Hardware-ally transmitted disease

Yesterday I was fixing a friend’s laptop mounting Windows XP (TM). The usual software maintenance: delete ad-ware, uninstall useless software (“But that got a nice animated icon!“), and teach why a not up-to-date antivirus is like no antivirus at all.

While checking an USB flash drive I noticed a strange software.

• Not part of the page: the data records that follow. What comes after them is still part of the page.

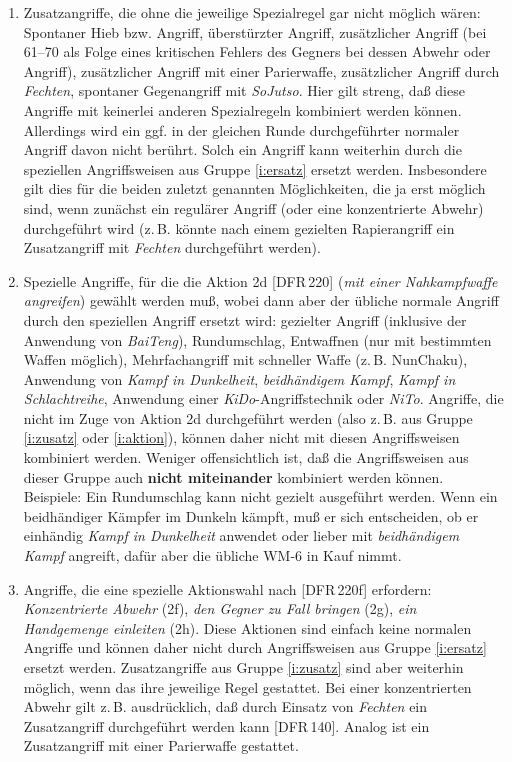 \documentclass[10pt,a4paper,germanpar]{article}
\begin{document}
\begin{enumerate}
\item \label{i:zusatz} Zusatzangriffe, die ohne die jeweilige
  Spezialregel gar nicht möglich wären: Spontaner Hieb bzw. Angriff,
  überstürzter Angriff, zusätzlicher Angriff (bei 61--70 als Folge
  eines kritischen Fehlers des Gegners bei dessen Abwehr oder
  Angriff), zusätzlicher Angriff mit einer Parierwaffe, zusätzlicher
  Angriff durch \emph{Fechten}, spontaner Gegenangriff mit
  \emph{SoJutso}. Hier gilt streng, daß diese Angriffe mit keinerlei
  anderen Spezialregeln kombiniert werden können. Allerdings wird ein
  ggf. in der gleichen Runde durchgeführter normaler Angriff davon
  nicht berührt. Solch ein Angriff kann weiterhin durch die speziellen
  Angriffsweisen aus Gruppe \ref{i:ersatz} ersetzt
  werden. Insbesondere gilt dies für die beiden zuletzt genannten
  Möglichkeiten, die ja erst möglich sind, wenn zunächst ein regulärer
  Angriff (oder eine konzentrierte Abwehr) durchgeführt wird
  (z.\,B. könnte nach einem gezielten Rapierangriff ein Zusatzangriff
  mit \emph{Fechten} durchgeführt werden).
\item \label{i:ersatz} Spezielle Angriffe, für die die Aktion 2d
  [DFR\,220] (\emph{mit einer Nahkampfwaffe angreifen}) gewählt werden
  muß, wobei dann aber der übliche normale Angriff durch den
  speziellen Angriff ersetzt wird: gezielter Angriff (inklusive der
  Anwendung von \emph{BaiTeng}), Rundumschlag, Entwaffnen (nur mit
  bestimmten Waffen möglich), Mehrfachangriff mit schneller Waffe
  (z.\,B. NunChaku), Anwendung von \emph{Kampf in Dunkelheit},
  \emph{beidhändigem Kampf}, \emph{Kampf in Schlachtreihe}, Anwendung
  einer \emph{KiDo}-Angriffstechnik oder \emph{NiTo}. Angriffe, die
  nicht im Zuge von Aktion 2d durchgeführt werden (also z.\,B. aus
  Gruppe \ref{i:zusatz} oder \ref{i:aktion}), können daher nicht mit
  diesen Angriffsweisen kombiniert werden. Weniger offensichtlich ist,
  daß die Angriffsweisen aus dieser Gruppe auch \textbf{nicht
    miteinander} kombiniert werden können. Beispiele: Ein Rundumschlag
  kann nicht gezielt ausgeführt werden. Wenn ein beidhändiger Kämpfer
  im Dunkeln kämpft, muß er sich entscheiden, ob er einhändig
  \emph{Kampf in Dunkelheit} anwendet oder lieber mit
  \emph{beidhändigem Kampf} angreift, dafür aber die übliche WM-6 in
  Kauf nimmt.
\item \label{i:aktion} Angriffe, die eine spezielle Aktionswahl nach
  [DFR\,220f] erfordern: \emph{Konzentrierte Abwehr} (2f), \emph{den
    Gegner zu Fall bringen} (2g), \emph{ein Handgemenge einleiten}
  (2h). Diese Aktionen sind einfach keine normalen Angriffe und können
  daher nicht durch Angriffsweisen aus Gruppe \ref{i:ersatz} ersetzt
  werden. Zusatzangriffe aus Gruppe \ref{i:zusatz} sind aber weiterhin
  möglich, wenn das ihre jeweilige Regel gestattet. Bei einer
  konzentrierten Abwehr gilt z.\,B. ausdrücklich, daß durch Einsatz
  von \emph{Fechten} ein Zusatzangriff durchgeführt werden kann
  [DFR\,140]. Analog ist ein Zusatzangriff mit einer Parierwaffe
  gestattet.
\end{enumerate}
\end{document}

I missed it in the first time: its icon is like the Security Center icon, but when I plugged the drive in the USB port, the system gone crazy spamming “can’t find <path>” warnings.

The problem (but not the only one) was a software, Disk Knight. It was a process in the PC, it was listed in the Control Panel uninstall section and it was in the USB drive as Knight.exe (and called via the autorun). This software auto-install itself in every USB drive connected to the PC, and in every PC where you plug an infected (yes, it’s like a virus, IMHO) USB drive.

If you are unlucky and you got it, you can follow the instructions to remove this software: in English (I didn’t checked all the page content), in Italian (I used those).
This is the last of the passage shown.